For 100 years, the tulip business has been dominated by Dutch growers, notes van der Hilst, “limited to some 25 species out of the 4,000, and mainly growing for the cut-flower market and not for garden purposes. Tulips have become a mass product, from haute couture to ready-to-wear.”
Mil Eestermans is a grower of bulbs and head of the Eestermans family enterprise in Zandvliet, a district of Antwerp. “The first tulips in Zandvliet were planted by Dutch farmers,” he remembers. “My father, Louis, started as a tulip grower in 1934 and established the company, employing 14 workers here. With some three million tulip bulbs per year, he started exporting the flowers to France and Germany.”

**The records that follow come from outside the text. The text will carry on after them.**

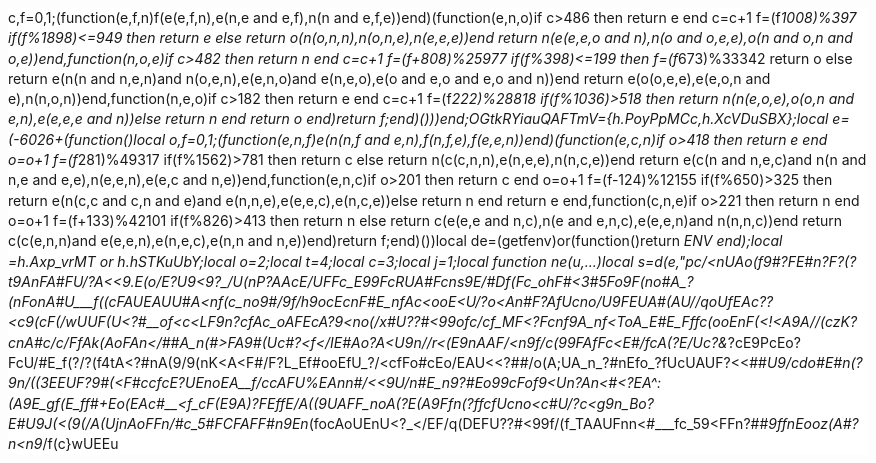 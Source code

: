 c,f=0,1;(function(e,f,n)f(e(e,f,n),e(n,e and e,f),n(n and e,f,e))end)(function(e,n,o)if c>486 then return e end c=c+1 f=(f*1008)%397 if(f%1898)<=949 then return e else return o(n(o,n,n),n(o,n,e),n(e,e,e))end return n(e(e,e,o and n),n(o and o,e,e),o(n and o,n and o,e))end,function(n,o,e)if c>482 then return n end c=c+1 f=(f+808)%25977 if(f%398)<=199 then f=(f*673)%33342 return o else return e(n(n and n,e,n)and n(o,e,n),e(e,n,o)and e(n,e,o),e(o and e,o and e,o and n))end return e(o(o,e,e),e(e,o,n and e),n(n,o,n))end,function(n,e,o)if c>182 then return e end c=c+1 f=(f*222)%28818 if(f%1036)>518 then return n(n(e,o,e),o(o,n and e,n),e(e,e,e and n))else return n end return o end)return f;end)()))end;OGtkRYiauQAFTmV={h.PoyPpMCc,h.XcVDuSBX};local e=(-6026+(function()local o,f=0,1;(function(e,n,f)e(n(n,f and e,n),f(n,f,e),f(e,e,n))end)(function(e,c,n)if o>418 then return e end o=o+1 f=(f*281)%49317 if(f%1562)>781 then return c else return n(c(c,n,n),e(n,e,e),n(n,c,e))end return e(c(n and n,e,c)and n(n and n,e and e,e),n(e,e,n),e(e,c and n,e))end,function(e,n,c)if o>201 then return c end o=o+1 f=(f-124)%12155 if(f%650)>325 then return e(n(c,c and c,n and e)and e(n,n,e),e(e,e,c),e(n,c,e))else return n end return e end,function(c,n,e)if o>221 then return n end o=o+1 f=(f+133)%42101 if(f%826)>413 then return n else return c(e(e,e and n,c),n(e and e,n,c),e(e,e,n)and n(n,n,c))end return c(c(e,n,n)and e(e,e,n),e(n,e,c),e(n,n and n,e))end)return f;end)())local de=(getfenv)or(function()return _ENV end);local _=h.Axp_vrMT or h.hSTKuUbY;local o=2;local t=4;local c=3;local j=1;local function ne(u,...)local
s=d(e,"pc/_<nUAo(f9#?FE#n?F<?9#/FfA (AoFAn<_##A/f(EaUo&f__E#U_<foKEE9U(?f<E9n/<(_l6?#U(FAt/(#/nfo9EF#U<#A_Ufnc/FEAEF(n(9_<<fUc?ooi_Uf<999/U(nv<?U<f9/_/_N(F1?A#F9nf#(_oFAc((3E<U_?/_E/ffo/<ofEUAooF/o9c_<rAAnF<n_#/_cf;eEAFEbn##9_ff(c9(tEUUn?<<c/cff/?U#;%AcFnn_/?(E2oAAFU#o_ofn59AEFAE/UU#?_#f9coEcocEcn9?F<<99(n/FAr?E<F999o__f/x?AE9nc(oo_<f+c<ox9cUA#_<_fAc<(/99Uf?0<FAoF(nf#f_of<coo_EM(9u<oAffnE?<_?f?%?o<9_/U<_?<cFo?E#U(<F#F<E9EcE<(&#UE?9gn#&/#f&N#_6Fon#A?c_ffc(o&E<n#oU<<9U?_UUEfA_?/<?9E/8<#A(F?n<#__/(EoccoAU#_Un?A<Uc#o9EAUU?n9A/oo<(<aoUE?F<?9f(A_/fcy#n/?En?_A9%c/ocErn?_9#E<<9cc?U/Efn###<nf?c9{nAUFr<E9FfcE?U?FU<Fn9#E_Ufnc<ocn(E<U/?A_AfE/<EFo(?(<o9A/<>?(?t9AnFA<?9</Fnc3EA?(Fnn#9</nfc?oAfAn?#f<oU_/Uo(EncE9(</#n(f/<AnF<n_#SfF__fo#/A/E/n<AF_(f9c/ocFFn#oA_E9_?<o<!n/c?cEE9F/(o?c<UEF9#A<Ef/ccoGF?E<n_?o_Y9c/0ocEEU_#?c/AUFnnF#<_(ffcUo(E_nE?C_F9ccE(/E9cUoFEcU,#E_#/c9/c<o9EUAc?o/(9A/<fxAnF#nT9E/F(9Ac%_A/?;nc9F_Ff/cAonUn?U<2fEcFo9U(E/U??999_t(UlnA<Fc#c<f#?/UfcafAFE/#?<ffocAoUE_?nno?c_f(///(UEfUU?o<cfF_:(<m(AAnA#F_/fccJA?nEF/n9#</nfUcfAEE(Ab<A9o//(ctiU?nW?/<?9<(9}(AoFAnU#nc<c/n/o<EonE#F_?ffo_cA(sFEUf?#_?/Af_j/AcF=<?_c(o_<(fE!UUFn<##EcfA(F?UfE/<f</#9c?o#E9UoUE#Fn_f9/#(9E#Af?F<oo?EcU0?c<=9rcEoEEEA/F/<E# /((fRAA9FAJso<?9<f9(/U/?o#ccU(Ffn(9f_o(#aU<9fEcF(/;cA<?F<?9?/?fGgEA?(_%oUF??<#9((ccF(oGAU#?f<9#/f_cco*FEnF#?_#9Enfo#E?UA?U<n9/(9cE(/E(F/nA9?/#(9mo?FAi?E_U9f/f(#c/E<UA#E_Ff?o/EfU##F_(ffcF/of_j_A/FcfU/#o/F_<?##nE9f_c(=Eoo6Eo_f9c?<<UfEcFo?EfEEAe?U<f9E((:?A<F_n/9Efc/<(?QUU<FunR_#f#cAoUEnU/</#9<F/_f?EFU??#<(<U#c_H(9Y?<_fAcU9f/FfA UocE_n<o?_nf<?9U(E?U(#(cF(U/FooE9<nn&#c/9(ft(AUA/?9nU9?fU/(ocE*nE##f#_n9o#FAjunUF?F_F9n?Af/FfA/?#no9U_/f/EEA(Eo#f<wfnc<o_E>#FU/?A<<9.E(o/E?U9<9?_/U(nP<AcAo?An#9<_nf<gno_FAnc(UEfU(F&<#9?/((UInA9FAno#__/(FcWo-(fccAnF<n_#{fo/nf(zAn<FEn?#<_Uf_ofcFUn?<<_9a((c#o#8n/c?U<o9f//<#c/U9F#^o#A_of<coAoFnUn#n__nF/<onEEU/o(/n9U/n(_FAUo?n%cfUE/d?(UFonA#U___%f9cfonEA/?(cyH9(cF(_TcAc((_#fFFAnFFF<?#ocU9Ec9AAEo<UFo#9n9fUcno<Ec?_Uf#ocn9A/((ofE/U9(<n9(/n<(E9AUFU<F9(/An/r/onE_n?#f/?fEc_A#F(U_?/<FU?(/C(U??#<99ooF/%oEFFUFELn99o_<f#o/E(n?##_9fof(c9A#FFU#?#<(fE/_o9A/F#<?9#/9(oo#F9n<#A_##A_EooF9n(?D_A?nfE/<ofE(Uo?n?F<o99/9(oEFA/?f#c_f(#B9AfFA#Anv?_F(o#c#ofE<UU##__f?oEcAUf?(<o9n9#c9f:EoA(Fo<(#A/9(n?f_Ff?/<o?E9AJ?F<o9E/A(#OAAAFfnU#A?Fn99(/o(Ae<F_AAF6n<An__foc<_c#<no?c_df9c?AFUoFc<_9//coFUAE9A<?_<F#6/c<#FAA_FAn__UfAccoZFEn#_f#F_o9/o#C_UA?U<n9/(_/no#E9Uo?U.c((/?<EA#E(nA#U_nf/A9}EooFAU/?<_nU>?AAcE/UFFc_E99FcRUA#Fcns9E/#Df(Fc_ohF#<3#5</f?oAE?U/?c<-f?o_cno<?cA_Fcns9f/o)oocF_n/#c/FcVfAXnn/E<UU?nF#oAc_oAE_?U<#9c/0oEE#?UUFF_<_9E?#AUEEo/nU#___fcc;AEFFn?##/9F(c#foEAUU?n<///f9/F<<99<F?f<F9f?F(j+9A9F_<F9#FA(AcfooE/nE#/<<foccAFEoUAF_2//A(AR/AcF8#__A(?xc>Fo9F(no#A_<c(ffH#o_FFU(?mE/o/c_o/E?A/?f<E9?(onfA_F/nc9F99_UfncPo/9oc#o9_?(9/-<UFFnE?(_#9oc<(Us_U<FM<j99/((FEFAUF9c<9o__f1?cU<F_Uc#A_?91F?o#EE/A9__EfA/Uo<7<Af9Enc9A/#(f#fA#?F<F#fEn(?7(A<FUU<oE_#(EcUof9f<U?/_f9(cA(Ax?n/F<<f9E/?>?(nFonA#U___f((cFAUEAUU#A<nf(c_no9#/9f/h9ocEcnF#E_nfAc<ooE<U/?o<An#F?_AfUcno/U9FEUA#(_AU//qoUfEAc??<c9(cF(/wUUF(U<?#__of<c<_LF9n_?__cfAc_oAFEcA?9<no_(/x#U??#<99ofc/cf_MF<?Fcnf9A_nf<ToA_E_#E_Fffc(ooEnF(<!<A9A//(czK?cnA#c/c/FfAk(AoFAn</##A_n(#>FA9#(Uc#?_<f</IE#Ao?A<U9n//r<(E9nAAF/<n9f/c(99FAfFc<E#_/fcA(?E/Uc?&_?cE9PcEo?FcU/#E_f(?/?(f4tA<?#nA(9/9(nK<A<F#/F?L_Ef#ooEfU_?/<cfFo#cEo/EAU<<?##/o(A;UA_n_?#nEfo_?fUcUAUF?<<##_U9/cdo#E#n(?_9n/((3EEUF?9#(<F#_ccfcE?UEnoEA__f/ccAFU%EAnn#/<<9U/n_#E_n9?#Eo99cFof9<Un?An<#<?EA^:(A9E_gf(E_ff#+Eo(EAc_#__<f_cF(_E9A)?FEffE/A((9UAFF_noA_(?E(A9Ffn(?ffcfUcno<c#U/?c<g9n_Bo?E#U9J(<(9(/A(UjnAoFFn/#c_5#FCFAFF#n9En_(focAoUEnU<?_</EF/q(DEFU??#<99f/(f_TAAUFnn<#___fc_59<FFn?##_9ffnEooz(A#?n<n9_/f(c}wUEEu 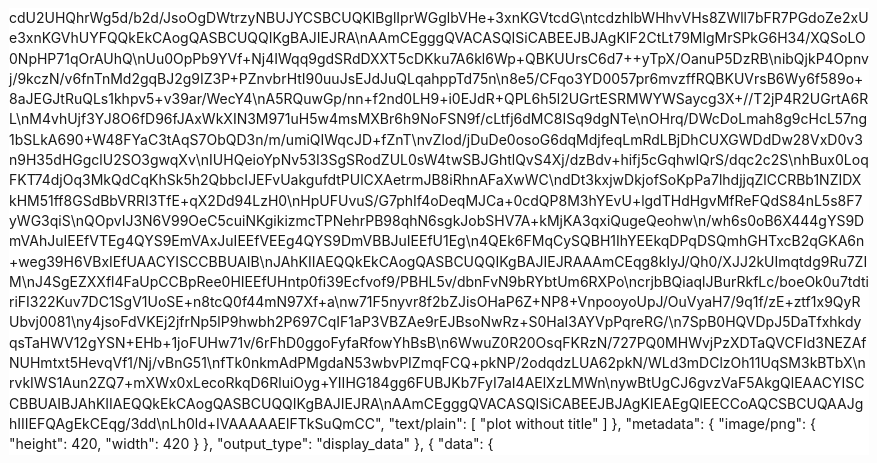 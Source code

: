 cdU2UHQhrWg5d/b2d/JsoOgDWtrzyNBUJYCSBCUQKlBglIprWGglbVHe+3xnKGVtcdG\ntcdzhlbWHhvVHs8ZWll7bFR7PGdoZe2xUe3xnKGVhUYFQQkEkCAogQASBCUQQIKgBAJIEJRA\nAAmCEgggQVACASQISiCABEEJBJAgKIF2CtLt79MlgMrSPkG6H34/XQSoLO0NpHP71qOrAUhQ\nUu0OpPb9YVf+Nj4IWqq9gdSRdDXXT5cDKku7A6kl6Wp+QBKUUrsC6d7++yTpX/OanuP5DzRB\nibQjkP4Opnvj/9kczN/v6fnTnMd2gqBJ2g9IZ3P+PZnvbrHtI90uuJsEJdJuQLqahppTd75n\n8e5/CFqo3YD0057pr6mvzffRQBKUVrsB6Wy6f589o+8aJEGJtRuQLs1khpv5+v39ar/WecY4\nA5RQuwGp/nn+f2nd0LH9+i0EJdR+QPL6h5l2UGrtESRMWYWSaycg3X+//T2jP4R2UGrtA6RL\nM4vhUjf3YJ8O6fD96fJAxWkXIN3M971uH5w4msMXBr6h9NoFSN9f/cLtfj6dMC8ISq9dgNTe\nOHrq/DWcDoLmah8g9cHcL57ng1bSLkA690+W48FYaC3tAqS7ObQD3n/m/umiQIWqcJD+fZnT\nvZlod/jDuDe0osoG6dqMdjfeqLmRdLBjDhCUXGWDdDw28VxD0v3n9H35dHGgclU2SO3gwqXv\nIUHQeioYpNv53I3SgSRodZUL0sW4twSBJGhtlQvS4Xj/dzBdv+hifj5cGqhwlQrS/dqc2c2S\nhBux0LoqFKT74djOq3MkQdCqKhSk5h2QbbcIJEFvUakgufdtPUlCXAetrmJB8iRhnAFaXwWC\ndDt3kxjwDkjofSoKpPa7lhdjjqZlCCRBb1NZIDXkHM51ff8GSdBbVRRI3TfE+qX2Dd94LzH0\nHpUFUvuS/G7phIf4oDeqMJCa+0cdQP8M3hYEvU+lgdTHdHgvMfReFQdS84nL5s8F7yWG3qiS\nQOpvIJ3N6V99OeC5cuiNKgikizmcTPNehrPB98qhN6sgkJobSHV7A+kMjKA3qxiQugeQeohw\n/wh6s0oB6X444gYS9DmVAhJuIEEfVTEg4QYS9EmVAxJuIEEfVEEg4QYS9DmVBBJuIEEfU1Eg\n4QEk6FMqCySQBH1IhYEEkqDPqDSQmhGHTxcB2qGKA6n+weg39H6VBxIEfUAACYISCCBBUAIB\nJAhKIIAEQQkEkCAogQASBCUQQIKgBAJIEJRAAAmCEqg8kIyJ/Qh0/XJJ2kUImqtdg9Ru7ZIM\nJ4SgEZXXfl4FaUpCCBpRee0HIEEfUHntp0fi39Ecfvof9/PBHL5v/dbnFvN9bRYbtUm6RXPo\ncrjbBQiaqlJBurRkfLc/boeOk0u7tdtiriFI322Kuv7DC1SgV1UoSE+n8tcQ0f44mN97Xf+a\nw71F5nyvr8f2bZJisOHaP6Z+NP8+VnpooyoUpJ/OuVyaH7/9q1f/zE+ztf1x9QyRUbvj0081\ny4jsoFdVKEj2jfrNp5lP9hwbh2P697CqIF1aP3VBZAe9rEJBsoNwRz+S0HaI3AYVpPqreRG/\n7SpB0HQVDpJ5DaTfxhkdyqsTaHWV12gYSN+EHb+1joFUHw71v/6rFhD0ggoFyfaRfowYhBsB\n6WwuZ0R20OsqFKRzN/727PQ0MHWvjPzXDTaQVCFId3NEZAfNUHmtxt5HevqVf1/Nj/vBnG51\nfTk0nkmAdPMgdaN53wbvPIZmqFCQ+pkNP/2odqdzLUA62pkN/WLd3mDClzOh11UqSM3kBTbX\nrvkIWS1Aun2ZQ7+mXWx0xLecoRkqD6RluiOyg+YIIHG184gg6FUBJKb7FyI7aI4AElXzLMWn\nywBtUgCJ6gvzVaF5AkgQlEAACYISCCBBUAIBJAhKIIAEQQkEkCAogQASBCUQQIKgBAJIEJRA\nAAmCEgggQVACASQISiCABEEJBJAgKIEAEgQlEECCoAQCSBCUQAAJghIIIEFQAgEkCEqg/3dd\nLh0ld+IVAAAAAElFTkSuQmCC",
      "text/plain": [
       "plot without title"
      ]
     },
     "metadata": {
      "image/png": {
       "height": 420,
       "width": 420
      }
     },
     "output_type": "display_data"
    },
    {
     "data": {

Eestermans, 71, looks back fondly to the spring months when the tulips bloomed. “In the tulip harvest season, the polder was an immense 150,000 square-metre flower carpet,” he says. “People came from everywhere to witness the beauty of the flowers.” Tulip harvest became, then, a perfect opportunity to organise fairs. “We had tents in the fields with people celebrating.”
The Eestermans family suffered a major loss as a consequence of the 1953 winter flood, when all the bulbs were inundated with salt water. They were able to restore the business, but, in 1970, they decided to stop the growing of tulips.
“The combination of increasing personnel expenses, the stabilisation of the flower price and the ongoing expansion of the Antwerp port eating away fertile polder land were elements that urged us to stop,” explains Eestermans. “From then on, we concentrated on cultivating and exporting bulbs all over Europe. Today, we produce up to two million bulbs per year, one-third being tulips.”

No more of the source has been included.